*** Opening of Provided records ***

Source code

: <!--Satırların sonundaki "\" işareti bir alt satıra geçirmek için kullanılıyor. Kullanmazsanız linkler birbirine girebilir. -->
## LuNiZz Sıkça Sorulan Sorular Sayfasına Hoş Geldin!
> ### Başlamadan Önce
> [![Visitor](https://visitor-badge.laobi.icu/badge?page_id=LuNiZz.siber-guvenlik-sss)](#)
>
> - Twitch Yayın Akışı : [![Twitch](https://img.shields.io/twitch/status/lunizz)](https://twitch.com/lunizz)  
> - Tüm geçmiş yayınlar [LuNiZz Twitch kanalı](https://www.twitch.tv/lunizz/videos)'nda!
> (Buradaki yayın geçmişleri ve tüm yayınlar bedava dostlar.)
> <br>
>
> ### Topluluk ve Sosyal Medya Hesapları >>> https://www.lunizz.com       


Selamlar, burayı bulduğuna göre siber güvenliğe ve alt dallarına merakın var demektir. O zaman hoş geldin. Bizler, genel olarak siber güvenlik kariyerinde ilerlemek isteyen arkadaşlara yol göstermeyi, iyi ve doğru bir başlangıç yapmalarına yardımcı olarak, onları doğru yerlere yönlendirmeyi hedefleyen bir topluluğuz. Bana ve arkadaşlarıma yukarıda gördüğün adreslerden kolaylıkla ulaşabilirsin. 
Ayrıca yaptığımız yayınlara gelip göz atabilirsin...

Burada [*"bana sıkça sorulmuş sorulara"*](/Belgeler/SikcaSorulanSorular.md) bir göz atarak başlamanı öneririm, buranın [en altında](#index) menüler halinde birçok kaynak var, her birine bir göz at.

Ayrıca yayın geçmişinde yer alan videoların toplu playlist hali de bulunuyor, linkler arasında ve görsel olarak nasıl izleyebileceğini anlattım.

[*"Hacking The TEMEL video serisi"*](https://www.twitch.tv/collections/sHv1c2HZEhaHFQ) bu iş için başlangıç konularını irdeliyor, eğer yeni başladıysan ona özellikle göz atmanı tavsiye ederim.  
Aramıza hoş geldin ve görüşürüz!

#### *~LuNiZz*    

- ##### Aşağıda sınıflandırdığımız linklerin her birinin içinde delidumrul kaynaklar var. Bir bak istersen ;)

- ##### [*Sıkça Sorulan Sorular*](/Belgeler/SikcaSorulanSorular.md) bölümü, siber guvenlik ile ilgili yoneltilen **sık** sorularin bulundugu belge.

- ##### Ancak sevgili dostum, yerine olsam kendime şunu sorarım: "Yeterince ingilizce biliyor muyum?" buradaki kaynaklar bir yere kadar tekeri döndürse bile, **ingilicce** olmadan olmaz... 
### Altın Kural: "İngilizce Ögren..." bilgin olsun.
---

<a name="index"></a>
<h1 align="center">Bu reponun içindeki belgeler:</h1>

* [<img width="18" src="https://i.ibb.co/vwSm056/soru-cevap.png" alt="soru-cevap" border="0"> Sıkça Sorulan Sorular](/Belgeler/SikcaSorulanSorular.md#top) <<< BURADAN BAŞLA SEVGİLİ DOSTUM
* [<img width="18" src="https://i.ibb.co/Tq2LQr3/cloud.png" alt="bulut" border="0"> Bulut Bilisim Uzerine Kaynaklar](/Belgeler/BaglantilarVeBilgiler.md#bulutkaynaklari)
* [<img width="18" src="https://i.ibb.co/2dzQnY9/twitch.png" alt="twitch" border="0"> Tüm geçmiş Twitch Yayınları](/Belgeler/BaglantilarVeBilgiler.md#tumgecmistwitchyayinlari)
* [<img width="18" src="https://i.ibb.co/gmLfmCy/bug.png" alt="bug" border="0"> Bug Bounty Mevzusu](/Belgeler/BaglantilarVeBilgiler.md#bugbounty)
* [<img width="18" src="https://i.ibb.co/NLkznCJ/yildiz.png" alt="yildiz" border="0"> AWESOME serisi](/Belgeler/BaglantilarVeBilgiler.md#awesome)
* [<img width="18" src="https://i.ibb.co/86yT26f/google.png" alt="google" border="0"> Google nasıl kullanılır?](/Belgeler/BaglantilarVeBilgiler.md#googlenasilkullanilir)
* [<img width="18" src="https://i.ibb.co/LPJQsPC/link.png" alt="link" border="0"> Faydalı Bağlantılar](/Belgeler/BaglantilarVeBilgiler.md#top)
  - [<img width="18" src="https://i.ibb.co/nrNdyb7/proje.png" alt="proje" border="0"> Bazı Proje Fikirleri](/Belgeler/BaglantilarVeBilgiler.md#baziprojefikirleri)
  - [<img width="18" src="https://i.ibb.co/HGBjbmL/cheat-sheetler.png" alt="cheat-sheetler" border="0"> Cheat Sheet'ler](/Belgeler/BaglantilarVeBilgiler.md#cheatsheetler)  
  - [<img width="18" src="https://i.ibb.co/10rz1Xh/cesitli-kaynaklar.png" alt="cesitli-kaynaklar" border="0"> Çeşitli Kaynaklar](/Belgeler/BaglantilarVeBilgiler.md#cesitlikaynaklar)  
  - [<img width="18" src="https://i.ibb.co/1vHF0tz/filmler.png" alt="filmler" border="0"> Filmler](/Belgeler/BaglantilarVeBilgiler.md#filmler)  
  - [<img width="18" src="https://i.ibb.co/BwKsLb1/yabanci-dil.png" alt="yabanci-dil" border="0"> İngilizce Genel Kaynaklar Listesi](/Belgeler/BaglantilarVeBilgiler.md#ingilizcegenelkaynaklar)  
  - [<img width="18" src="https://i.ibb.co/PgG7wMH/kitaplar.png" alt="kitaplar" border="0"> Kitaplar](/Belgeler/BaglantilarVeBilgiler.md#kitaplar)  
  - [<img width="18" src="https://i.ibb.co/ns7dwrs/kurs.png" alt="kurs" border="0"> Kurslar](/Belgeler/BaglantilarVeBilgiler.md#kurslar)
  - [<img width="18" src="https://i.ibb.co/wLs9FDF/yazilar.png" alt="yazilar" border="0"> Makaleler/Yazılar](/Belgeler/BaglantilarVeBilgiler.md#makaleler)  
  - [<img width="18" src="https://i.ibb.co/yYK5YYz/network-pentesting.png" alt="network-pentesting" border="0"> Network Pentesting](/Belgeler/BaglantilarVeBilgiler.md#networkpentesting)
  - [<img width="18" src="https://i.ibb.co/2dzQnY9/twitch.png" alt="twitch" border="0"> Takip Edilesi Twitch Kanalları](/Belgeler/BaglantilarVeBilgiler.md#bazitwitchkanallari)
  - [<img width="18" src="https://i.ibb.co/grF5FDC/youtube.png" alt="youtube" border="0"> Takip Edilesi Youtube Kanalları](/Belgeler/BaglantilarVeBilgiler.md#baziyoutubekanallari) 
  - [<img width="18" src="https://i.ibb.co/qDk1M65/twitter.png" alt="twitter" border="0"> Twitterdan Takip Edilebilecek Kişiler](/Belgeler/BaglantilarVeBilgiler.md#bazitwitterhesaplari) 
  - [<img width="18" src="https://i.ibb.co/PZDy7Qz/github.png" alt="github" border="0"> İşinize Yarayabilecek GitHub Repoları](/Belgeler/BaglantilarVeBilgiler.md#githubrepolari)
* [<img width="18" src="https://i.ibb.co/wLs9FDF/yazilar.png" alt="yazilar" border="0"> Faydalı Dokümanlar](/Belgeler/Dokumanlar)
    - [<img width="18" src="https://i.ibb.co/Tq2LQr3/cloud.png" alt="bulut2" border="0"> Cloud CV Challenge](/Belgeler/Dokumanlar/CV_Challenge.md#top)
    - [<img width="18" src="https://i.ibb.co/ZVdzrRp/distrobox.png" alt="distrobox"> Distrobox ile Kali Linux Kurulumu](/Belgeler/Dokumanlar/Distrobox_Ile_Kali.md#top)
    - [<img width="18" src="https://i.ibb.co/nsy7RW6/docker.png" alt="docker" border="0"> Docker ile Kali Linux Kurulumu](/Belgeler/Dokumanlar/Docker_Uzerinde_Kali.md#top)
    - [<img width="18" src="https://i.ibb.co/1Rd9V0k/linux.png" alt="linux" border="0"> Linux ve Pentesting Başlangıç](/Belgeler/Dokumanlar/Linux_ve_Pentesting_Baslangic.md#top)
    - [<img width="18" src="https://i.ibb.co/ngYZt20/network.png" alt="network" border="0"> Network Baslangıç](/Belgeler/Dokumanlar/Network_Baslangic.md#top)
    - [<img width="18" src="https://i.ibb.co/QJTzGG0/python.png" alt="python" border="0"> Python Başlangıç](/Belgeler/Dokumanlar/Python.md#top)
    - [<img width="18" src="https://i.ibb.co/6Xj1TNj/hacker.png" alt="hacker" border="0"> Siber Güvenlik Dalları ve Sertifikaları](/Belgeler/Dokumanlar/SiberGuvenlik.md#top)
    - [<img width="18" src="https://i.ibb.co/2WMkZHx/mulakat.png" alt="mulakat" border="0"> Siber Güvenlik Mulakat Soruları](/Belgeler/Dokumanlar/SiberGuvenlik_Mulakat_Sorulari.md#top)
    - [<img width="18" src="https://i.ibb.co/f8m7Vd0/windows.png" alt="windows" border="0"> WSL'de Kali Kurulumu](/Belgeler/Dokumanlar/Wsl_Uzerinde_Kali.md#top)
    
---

*** Close of Provided records ***

- **Task goal**
From the data above, copy every line where "İngilizce" appears.

- **Solution**
### Altın Kural: "İngilizce Ögren..." bilgin olsun.
  - [<img width="18" src="https://i.ibb.co/BwKsLb1/yabanci-dil.png" alt="yabanci-dil" border="0"> İngilizce Genel Kaynaklar Listesi](/Belgeler/BaglantilarVeBilgiler.md#ingilizcegenelkaynaklar)  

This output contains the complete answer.